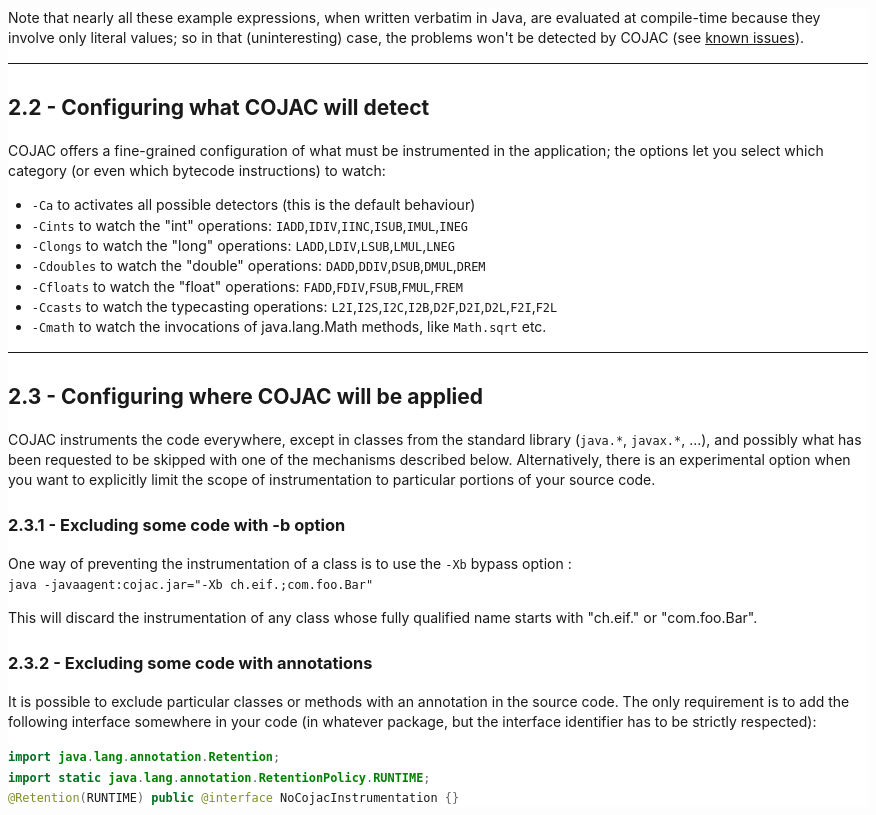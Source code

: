 Note that nearly all these example expressions, when written verbatim in Java, 
are evaluated at compile-time because they involve only literal values; so in 
that (uninteresting) case, the problems won't be detected by COJAC (see 
[known issues](home#61---issues-with-the-sniffer)).

--------------------------------------------------
## 2.2 - Configuring what COJAC will detect

COJAC offers a fine-grained configuration of what must be instrumented in the 
application; the options let you select which category (or even which bytecode 
instructions) to watch:

 * `-Ca` to activates all possible detectors (this is the default behaviour)
 * `-Cints` to watch the "int" operations: `IADD`,`IDIV`,`IINC`,`ISUB`,`IMUL`,`INEG`
 * `-Clongs` to watch the "long" operations: `LADD`,`LDIV`,`LSUB`,`LMUL`,`LNEG`
 * `-Cdoubles` to watch the "double" operations: `DADD`,`DDIV`,`DSUB`,`DMUL`,`DREM`
 * `-Cfloats` to watch the "float" operations: `FADD`,`FDIV`,`FSUB`,`FMUL`,`FREM`
 * `-Ccasts`  to watch the typecasting operations: `L2I`,`I2S`,`I2C`,`I2B`,`D2F`,`D2I`,`D2L`,`F2I`,`F2L`
 * `-Cmath`  to watch the invocations of java.lang.Math methods, like `Math.sqrt` etc.

--------------------------------------------------
## 2.3 - Configuring where COJAC will be applied

COJAC instruments the code everywhere, except in classes from the standard library 
(`java.*`, `javax.*`, ...), and possibly what has been requested to be skipped 
with one of the mechanisms described below. Alternatively, there is an experimental
option when you want to explicitly limit the scope of instrumentation to particular
portions of your source code.


### 2.3.1 - Excluding some code with -b option

One way of preventing the instrumentation of a class is to use the `-Xb` 
bypass option :  
  `java -javaagent:cojac.jar="-Xb ch.eif.;com.foo.Bar"`

This will discard the instrumentation of any class whose fully qualified name
starts with "ch.eif." or "com.foo.Bar". 

### 2.3.2 - Excluding some code with annotations

It is possible to exclude particular classes or methods with an annotation
in the source code. The only requirement is to add the following interface
somewhere in your code (in whatever package, but the interface identifier 
has to be strictly respected):

```java
import java.lang.annotation.Retention;
import static java.lang.annotation.RetentionPolicy.RUNTIME;
@Retention(RUNTIME) public @interface NoCojacInstrumentation {}
```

==*==

- **Your goal**: Looking through the data above, copy out each line in which the string "methods" occurs.

- **Exercise output**:
 * `-Cmath`  to watch the invocations of java.lang.Math methods, like `Math.sqrt` etc.
It is possible to exclude particular classes or methods with an annotation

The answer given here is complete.